-- Opening Marker --
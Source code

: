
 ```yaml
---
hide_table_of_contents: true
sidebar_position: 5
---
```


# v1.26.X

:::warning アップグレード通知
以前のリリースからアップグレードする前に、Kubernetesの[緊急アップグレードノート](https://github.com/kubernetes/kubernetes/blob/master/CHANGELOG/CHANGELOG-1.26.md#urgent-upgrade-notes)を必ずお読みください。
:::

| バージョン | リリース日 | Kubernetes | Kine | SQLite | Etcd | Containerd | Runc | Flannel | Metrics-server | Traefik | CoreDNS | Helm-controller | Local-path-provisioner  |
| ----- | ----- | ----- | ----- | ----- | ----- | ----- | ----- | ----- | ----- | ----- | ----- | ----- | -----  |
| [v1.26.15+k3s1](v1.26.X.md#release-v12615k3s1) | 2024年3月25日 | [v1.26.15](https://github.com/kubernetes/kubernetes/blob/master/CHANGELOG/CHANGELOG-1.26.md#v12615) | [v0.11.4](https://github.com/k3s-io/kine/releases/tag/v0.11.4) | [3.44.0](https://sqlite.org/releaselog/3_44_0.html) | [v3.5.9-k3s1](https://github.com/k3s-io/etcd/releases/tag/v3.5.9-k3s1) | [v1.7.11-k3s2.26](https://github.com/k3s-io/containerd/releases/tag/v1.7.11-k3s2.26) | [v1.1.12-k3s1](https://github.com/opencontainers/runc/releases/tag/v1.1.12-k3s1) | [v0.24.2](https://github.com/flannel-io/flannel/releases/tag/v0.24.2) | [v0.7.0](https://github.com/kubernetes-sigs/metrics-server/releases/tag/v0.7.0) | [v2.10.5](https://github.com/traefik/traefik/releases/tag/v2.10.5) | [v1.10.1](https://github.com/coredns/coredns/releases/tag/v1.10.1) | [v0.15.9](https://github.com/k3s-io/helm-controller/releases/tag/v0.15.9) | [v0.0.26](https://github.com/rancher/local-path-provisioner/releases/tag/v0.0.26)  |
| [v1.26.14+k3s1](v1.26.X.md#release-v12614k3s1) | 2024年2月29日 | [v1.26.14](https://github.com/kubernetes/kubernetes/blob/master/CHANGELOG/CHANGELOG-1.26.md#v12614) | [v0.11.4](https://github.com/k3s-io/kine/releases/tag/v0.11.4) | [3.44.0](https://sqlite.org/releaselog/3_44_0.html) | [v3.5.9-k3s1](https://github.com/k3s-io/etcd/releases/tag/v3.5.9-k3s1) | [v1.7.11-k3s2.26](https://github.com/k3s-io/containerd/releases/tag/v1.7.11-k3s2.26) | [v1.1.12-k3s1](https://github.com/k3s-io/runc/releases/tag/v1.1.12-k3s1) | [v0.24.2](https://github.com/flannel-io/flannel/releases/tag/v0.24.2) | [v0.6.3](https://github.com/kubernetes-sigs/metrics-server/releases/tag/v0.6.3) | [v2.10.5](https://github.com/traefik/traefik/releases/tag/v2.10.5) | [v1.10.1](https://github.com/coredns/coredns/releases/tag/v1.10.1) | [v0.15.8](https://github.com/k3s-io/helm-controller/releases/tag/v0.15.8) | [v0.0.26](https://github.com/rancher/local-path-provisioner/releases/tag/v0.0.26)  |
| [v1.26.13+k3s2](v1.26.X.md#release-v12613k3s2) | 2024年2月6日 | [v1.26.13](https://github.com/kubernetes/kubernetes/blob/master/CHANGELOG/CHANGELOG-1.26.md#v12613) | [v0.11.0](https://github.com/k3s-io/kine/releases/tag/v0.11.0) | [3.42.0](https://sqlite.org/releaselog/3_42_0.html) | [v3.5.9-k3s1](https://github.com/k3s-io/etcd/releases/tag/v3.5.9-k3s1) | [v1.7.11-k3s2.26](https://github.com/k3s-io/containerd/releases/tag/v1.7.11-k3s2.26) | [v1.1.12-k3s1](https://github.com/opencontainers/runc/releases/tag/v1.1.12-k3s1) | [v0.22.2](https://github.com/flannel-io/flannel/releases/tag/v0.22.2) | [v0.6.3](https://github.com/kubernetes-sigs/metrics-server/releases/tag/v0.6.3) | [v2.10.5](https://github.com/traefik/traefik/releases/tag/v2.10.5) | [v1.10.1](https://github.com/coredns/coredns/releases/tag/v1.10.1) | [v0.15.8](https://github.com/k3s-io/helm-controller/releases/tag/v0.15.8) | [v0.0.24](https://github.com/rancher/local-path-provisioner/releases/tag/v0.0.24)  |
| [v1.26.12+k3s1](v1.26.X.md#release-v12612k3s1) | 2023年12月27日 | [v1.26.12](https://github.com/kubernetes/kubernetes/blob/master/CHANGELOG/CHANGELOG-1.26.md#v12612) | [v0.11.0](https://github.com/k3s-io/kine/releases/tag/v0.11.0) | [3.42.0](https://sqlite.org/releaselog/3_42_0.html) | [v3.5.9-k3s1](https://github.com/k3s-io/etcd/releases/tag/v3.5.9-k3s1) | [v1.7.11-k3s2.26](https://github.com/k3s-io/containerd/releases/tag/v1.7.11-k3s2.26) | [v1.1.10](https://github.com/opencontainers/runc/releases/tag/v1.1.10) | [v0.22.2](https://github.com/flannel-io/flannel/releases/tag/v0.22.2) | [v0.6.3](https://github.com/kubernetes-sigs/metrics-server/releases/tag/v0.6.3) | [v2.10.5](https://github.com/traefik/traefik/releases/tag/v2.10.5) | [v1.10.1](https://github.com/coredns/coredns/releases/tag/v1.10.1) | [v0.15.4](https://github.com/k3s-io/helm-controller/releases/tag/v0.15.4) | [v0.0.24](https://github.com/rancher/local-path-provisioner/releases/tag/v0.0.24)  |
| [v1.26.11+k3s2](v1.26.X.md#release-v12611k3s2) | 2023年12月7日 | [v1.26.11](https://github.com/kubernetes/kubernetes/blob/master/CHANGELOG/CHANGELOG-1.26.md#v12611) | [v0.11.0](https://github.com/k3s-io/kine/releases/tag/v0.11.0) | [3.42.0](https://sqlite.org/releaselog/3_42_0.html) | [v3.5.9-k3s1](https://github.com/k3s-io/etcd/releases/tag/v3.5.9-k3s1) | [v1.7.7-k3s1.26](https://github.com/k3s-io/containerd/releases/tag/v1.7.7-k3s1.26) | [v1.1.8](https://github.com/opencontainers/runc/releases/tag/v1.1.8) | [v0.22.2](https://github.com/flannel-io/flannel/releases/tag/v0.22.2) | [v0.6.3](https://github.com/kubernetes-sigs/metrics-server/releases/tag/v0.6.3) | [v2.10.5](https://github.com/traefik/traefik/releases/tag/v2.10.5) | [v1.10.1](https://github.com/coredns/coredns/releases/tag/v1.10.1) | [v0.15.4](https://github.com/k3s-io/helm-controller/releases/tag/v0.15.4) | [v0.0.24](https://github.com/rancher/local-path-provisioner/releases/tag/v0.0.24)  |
-- Closing Marker --
Exercise instructions: Without leaving anything out, repeat the data exactly.

Your solution:
Source code

:
 ```yaml
---
hide_table_of_contents: true
sidebar_position: 5
---
```


# v1.26.X

:::warning アップグレード通知
以前のリリースからアップグレードする前に、Kubernetesの[緊急アップグレードノート](https://github.com/kubernetes/kubernetes/blob/master/CHANGELOG/CHANGELOG-1.26.md#urgent-upgrade-notes)を必ずお読みください。
:::

| バージョン | リリース日 | Kubernetes | Kine | SQLite | Etcd | Containerd | Runc | Flannel | Metrics-server | Traefik | CoreDNS | Helm-controller | Local-path-provisioner  |
| ----- | ----- | ----- | ----- | ----- | ----- | ----- | ----- | ----- | ----- | ----- | ----- | ----- | -----  |
| [v1.26.15+k3s1](v1.26.X.md#release-v12615k3s1) | 2024年3月25日 | [v1.26.15](https://github.com/kubernetes/kubernetes/blob/master/CHANGELOG/CHANGELOG-1.26.md#v12615) | [v0.11.4](https://github.com/k3s-io/kine/releases/tag/v0.11.4) | [3.44.0](https://sqlite.org/releaselog/3_44_0.html) | [v3.5.9-k3s1](https://github.com/k3s-io/etcd/releases/tag/v3.5.9-k3s1) | [v1.7.11-k3s2.26](https://github.com/k3s-io/containerd/releases/tag/v1.7.11-k3s2.26) | [v1.1.12-k3s1](https://github.com/opencontainers/runc/releases/tag/v1.1.12-k3s1) | [v0.24.2](https://github.com/flannel-io/flannel/releases/tag/v0.24.2) | [v0.7.0](https://github.com/kubernetes-sigs/metrics-server/releases/tag/v0.7.0) | [v2.10.5](https://github.com/traefik/traefik/releases/tag/v2.10.5) | [v1.10.1](https://github.com/coredns/coredns/releases/tag/v1.10.1) | [v0.15.9](https://github.com/k3s-io/helm-controller/releases/tag/v0.15.9) | [v0.0.26](https://github.com/rancher/local-path-provisioner/releases/tag/v0.0.26)  |
| [v1.26.14+k3s1](v1.26.X.md#release-v12614k3s1) | 2024年2月29日 | [v1.26.14](https://github.com/kubernetes/kubernetes/blob/master/CHANGELOG/CHANGELOG-1.26.md#v12614) | [v0.11.4](https://github.com/k3s-io/kine/releases/tag/v0.11.4) | [3.44.0](https://sqlite.org/releaselog/3_44_0.html) | [v3.5.9-k3s1](https://github.com/k3s-io/etcd/releases/tag/v3.5.9-k3s1) | [v1.7.11-k3s2.26](https://github.com/k3s-io/containerd/releases/tag/v1.7.11-k3s2.26) | [v1.1.12-k3s1](https://github.com/k3s-io/runc/releases/tag/v1.1.12-k3s1) | [v0.24.2](https://github.com/flannel-io/flannel/releases/tag/v0.24.2) | [v0.6.3](https://github.com/kubernetes-sigs/metrics-server/releases/tag/v0.6.3) | [v2.10.5](https://github.com/traefik/traefik/releases/tag/v2.10.5) | [v1.10.1](https://github.com/coredns/coredns/releases/tag/v1.10.1) | [v0.15.8](https://github.com/k3s-io/helm-controller/releases/tag/v0.15.8) | [v0.0.26](https://github.com/rancher/local-path-provisioner/releases/tag/v0.0.26)  |
| [v1.26.13+k3s2](v1.26.X.md#release-v12613k3s2) | 2024年2月6日 | [v1.26.13](https://github.com/kubernetes/kubernetes/blob/master/CHANGELOG/CHANGELOG-1.26.md#v12613) | [v0.11.0](https://github.com/k3s-io/kine/releases/tag/v0.11.0) | [3.42.0](https://sqlite.org/releaselog/3_42_0.html) | [v3.5.9-k3s1](https://github.com/k3s-io/etcd/releases/tag/v3.5.9-k3s1) | [v1.7.11-k3s2.26](https://github.com/k3s-io/containerd/releases/tag/v1.7.11-k3s2.26) | [v1.1.12-k3s1](https://github.com/opencontainers/runc/releases/tag/v1.1.12-k3s1) | [v0.22.2](https://github.com/flannel-io/flannel/releases/tag/v0.22.2) | [v0.6.3](https://github.com/kubernetes-sigs/metrics-server/releases/tag/v0.6.3) | [v2.10.5](https://github.com/traefik/traefik/releases/tag/v2.10.5) | [v1.10.1](https://github.com/coredns/coredns/releases/tag/v1.10.1) | [v0.15.8](https://github.com/k3s-io/helm-controller/releases/tag/v0.15.8) | [v0.0.24](https://github.com/rancher/local-path-provisioner/releases/tag/v0.0.24)  |
| [v1.26.12+k3s1](v1.26.X.md#release-v12612k3s1) | 2023年12月27日 | [v1.26.12](https://github.com/kubernetes/kubernetes/blob/master/CHANGELOG/CHANGELOG-1.26.md#v12612) | [v0.11.0](https://github.com/k3s-io/kine/releases/tag/v0.11.0) | [3.42.0](https://sqlite.org/releaselog/3_42_0.html) | [v3.5.9-k3s1](https://github.com/k3s-io/etcd/releases/tag/v3.5.9-k3s1) | [v1.7.11-k3s2.26](https://github.com/k3s-io/containerd/releases/tag/v1.7.11-k3s2.26) | [v1.1.10](https://github.com/opencontainers/runc/releases/tag/v1.1.10) | [v0.22.2](https://github.com/flannel-io/flannel/releases/tag/v0.22.2) | [v0.6.3](https://github.com/kubernetes-sigs/metrics-server/releases/tag/v0.6.3) | [v2.10.5](https://github.com/traefik/traefik/releases/tag/v2.10.5) | [v1.10.1](https://github.com/coredns/coredns/releases/tag/v1.10.1) | [v0.15.4](https://github.com/k3s-io/helm-controller/releases/tag/v0.15.4) | [v0.0.24](https://github.com/rancher/local-path-provisioner/releases/tag/v0.0.24)  |
| [v1.26.11+k3s2](v1.26.X.md#release-v12611k3s2) | 2023年12月7日 | [v1.26.11](https://github.com/kubernetes/kubernetes/blob/master/CHANGELOG/CHANGELOG-1.26.md#v12611) | [v0.11.0](https://github.com/k3s-io/kine/releases/tag/v0.11.0) | [3.42.0](https://sqlite.org/releaselog/3_42_0.html) | [v3.5.9-k3s1](https://github.com/k3s-io/etcd/releases/tag/v3.5.9-k3s1) | [v1.7.7-k3s1.26](https://github.com/k3s-io/containerd/releases/tag/v1.7.7-k3s1.26) | [v1.1.8](https://github.com/opencontainers/runc/releases/tag/v1.1.8) | [v0.22.2](https://github.com/flannel-io/flannel/releases/tag/v0.22.2) | [v0.6.3](https://github.com/kubernetes-sigs/metrics-server/releases/tag/v0.6.3) | [v2.10.5](https://github.com/traefik/traefik/releases/tag/v2.10.5) | [v1.10.1](https://github.com/coredns/coredns/releases/tag/v1.10.1) | [v0.15.4](https://github.com/k3s-io/helm-controller/releases/tag/v0.15.4) | [v0.0.24](https://github.com/rancher/local-path-provisioner/releases/tag/v0.0.24)  |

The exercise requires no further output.